04 February 1999 - Project Proposal Due This Document.
09 February 1999 - Phase One: Have basic functionality completed for both color models.
16 February 1999 - Phase Two: Have basic statistical components completed.
23 February 1999 - Phase Three: Have synthetic image generators completed.
02 March 1999 - Project Review Due: At this stage, we plan to have all the Matlab code for the segmentor and that used for performing statistical analysis completed. Essentially all the code should be built, tested, and running at this point.
09 March 1999 - Phase Four: Have analysis done.
16 March 1999 - Project Final Report Due: Full analysis and reports provided (to include relevant charts, plots, discussion, et cetera).

Note: Image acquisition and review of literature will proceed concurrently with this schedule.

Acknowledgment:
The authors would like to thank Professor Carlo Tomasi for contributing the idea of investigating CIE-Lab.

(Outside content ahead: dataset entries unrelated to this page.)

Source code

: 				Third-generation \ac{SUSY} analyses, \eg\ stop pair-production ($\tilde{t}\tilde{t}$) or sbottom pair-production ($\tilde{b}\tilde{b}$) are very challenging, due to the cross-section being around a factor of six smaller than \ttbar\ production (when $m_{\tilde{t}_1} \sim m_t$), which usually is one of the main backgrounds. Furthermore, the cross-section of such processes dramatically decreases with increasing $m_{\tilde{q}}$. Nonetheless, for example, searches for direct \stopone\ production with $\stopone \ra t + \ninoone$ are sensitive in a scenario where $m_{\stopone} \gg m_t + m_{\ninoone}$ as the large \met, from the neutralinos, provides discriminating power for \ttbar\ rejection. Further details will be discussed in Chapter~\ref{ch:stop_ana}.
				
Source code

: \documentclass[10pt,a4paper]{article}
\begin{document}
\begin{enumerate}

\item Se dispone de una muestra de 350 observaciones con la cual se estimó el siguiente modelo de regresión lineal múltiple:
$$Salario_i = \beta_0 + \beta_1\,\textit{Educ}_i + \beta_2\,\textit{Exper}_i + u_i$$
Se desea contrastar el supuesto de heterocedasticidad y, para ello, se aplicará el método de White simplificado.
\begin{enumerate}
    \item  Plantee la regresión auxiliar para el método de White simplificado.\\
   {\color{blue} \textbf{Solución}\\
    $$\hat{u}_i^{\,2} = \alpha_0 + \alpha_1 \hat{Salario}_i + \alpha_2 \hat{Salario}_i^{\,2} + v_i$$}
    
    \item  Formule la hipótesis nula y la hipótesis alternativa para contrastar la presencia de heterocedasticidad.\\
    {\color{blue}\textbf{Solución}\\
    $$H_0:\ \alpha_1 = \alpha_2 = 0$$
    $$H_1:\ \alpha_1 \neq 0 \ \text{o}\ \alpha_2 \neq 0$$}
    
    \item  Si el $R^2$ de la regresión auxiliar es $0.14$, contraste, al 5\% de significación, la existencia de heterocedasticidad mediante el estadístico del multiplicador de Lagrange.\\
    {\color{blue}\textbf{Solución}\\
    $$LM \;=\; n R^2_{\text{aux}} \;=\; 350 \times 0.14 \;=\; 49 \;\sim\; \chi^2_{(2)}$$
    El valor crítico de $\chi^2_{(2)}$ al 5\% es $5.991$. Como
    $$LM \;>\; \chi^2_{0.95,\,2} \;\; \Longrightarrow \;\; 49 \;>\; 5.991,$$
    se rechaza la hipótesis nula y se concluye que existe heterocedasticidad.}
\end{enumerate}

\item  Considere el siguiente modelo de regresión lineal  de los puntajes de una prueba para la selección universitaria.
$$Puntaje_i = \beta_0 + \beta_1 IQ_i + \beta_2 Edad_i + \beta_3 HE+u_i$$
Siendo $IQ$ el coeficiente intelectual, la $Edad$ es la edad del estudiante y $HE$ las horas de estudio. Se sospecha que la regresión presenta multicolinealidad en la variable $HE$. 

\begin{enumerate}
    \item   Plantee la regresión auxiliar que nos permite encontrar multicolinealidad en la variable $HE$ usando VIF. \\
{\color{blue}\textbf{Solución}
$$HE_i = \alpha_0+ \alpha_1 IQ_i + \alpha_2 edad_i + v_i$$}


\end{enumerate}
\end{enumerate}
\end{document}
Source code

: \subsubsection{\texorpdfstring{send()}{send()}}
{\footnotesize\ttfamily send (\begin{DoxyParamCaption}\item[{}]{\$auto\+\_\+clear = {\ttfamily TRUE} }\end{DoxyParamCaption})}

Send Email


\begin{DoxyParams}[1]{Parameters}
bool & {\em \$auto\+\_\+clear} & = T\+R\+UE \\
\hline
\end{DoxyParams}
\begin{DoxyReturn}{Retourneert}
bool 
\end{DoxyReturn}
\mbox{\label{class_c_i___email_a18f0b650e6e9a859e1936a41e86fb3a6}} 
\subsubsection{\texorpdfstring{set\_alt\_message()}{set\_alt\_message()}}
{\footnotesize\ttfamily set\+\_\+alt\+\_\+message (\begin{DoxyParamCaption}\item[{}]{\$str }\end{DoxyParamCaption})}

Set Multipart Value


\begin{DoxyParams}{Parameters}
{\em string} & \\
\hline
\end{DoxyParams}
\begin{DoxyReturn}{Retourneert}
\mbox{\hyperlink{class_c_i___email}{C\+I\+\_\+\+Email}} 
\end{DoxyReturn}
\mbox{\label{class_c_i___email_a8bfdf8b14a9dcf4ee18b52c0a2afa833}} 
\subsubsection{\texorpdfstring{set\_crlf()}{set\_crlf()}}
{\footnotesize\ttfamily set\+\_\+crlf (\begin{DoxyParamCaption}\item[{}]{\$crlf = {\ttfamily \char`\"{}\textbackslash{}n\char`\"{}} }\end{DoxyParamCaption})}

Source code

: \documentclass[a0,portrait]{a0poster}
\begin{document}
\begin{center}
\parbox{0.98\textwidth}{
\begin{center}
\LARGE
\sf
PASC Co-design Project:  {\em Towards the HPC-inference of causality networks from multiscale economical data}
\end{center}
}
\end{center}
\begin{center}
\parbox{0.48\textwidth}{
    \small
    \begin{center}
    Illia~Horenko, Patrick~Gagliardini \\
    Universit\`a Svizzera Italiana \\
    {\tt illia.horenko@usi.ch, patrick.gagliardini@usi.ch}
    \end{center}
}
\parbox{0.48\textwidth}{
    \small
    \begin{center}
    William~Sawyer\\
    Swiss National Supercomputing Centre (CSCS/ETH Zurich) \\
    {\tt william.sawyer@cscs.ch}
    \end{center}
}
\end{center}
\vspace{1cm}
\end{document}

Bibliography & References:
¹ D. Comaniciu and P. Meer, Robust Analysis of Feature Spaces: Color Image Segmentation, Department of Electrical Engineering and Computer Engineering, Rutgers University, Piscataway, 1997.
² F. Dellaert, Matlab source for k-means clustering, Carnegie Mellon University, Pittsburg, Pennsylvania, 19??.
³ J. Foley and A. van Dam, et al., Computer Graphics: Principles and Practice, Addison-Wesley, Reading, Massachusetts, 1990.
⁴ G. Fox, R. Williams, P. Messina, Segmentation via RGB Clustering, Parallel Computing Works, Chapter 17, Morgan Kaumann Publishers, 1994.
⁵ R. Gonzalez and R.E. Woods, Digital Image Processing, E. Woods, Addison-Wesley, Reading, Massachusetts, 1992.
⁶ D. Koller, Description of k-means clustering, CS221: Artificial Intelligence: Autumn 1998, Stanford University, Stanford, California, 1998.
⁷ LinoColor, CIELAB Color Space
⁸ J. Owens and K. Starbird, Analysis and Characterization of a Color Edge Detection Algorithm, CS223B: Computer Vision: Winter 1996?, Stanford University, Stanford, California, 1996.
⁹ C.A. Poynton, Frequently Asked Questions about Color, 1997.
¹⁰ E. Trucco and A. Verri, Introductory Techniques for 3-D Computer Vision, Prentice Hall, Upper Saddle River, New Jersey, 1998.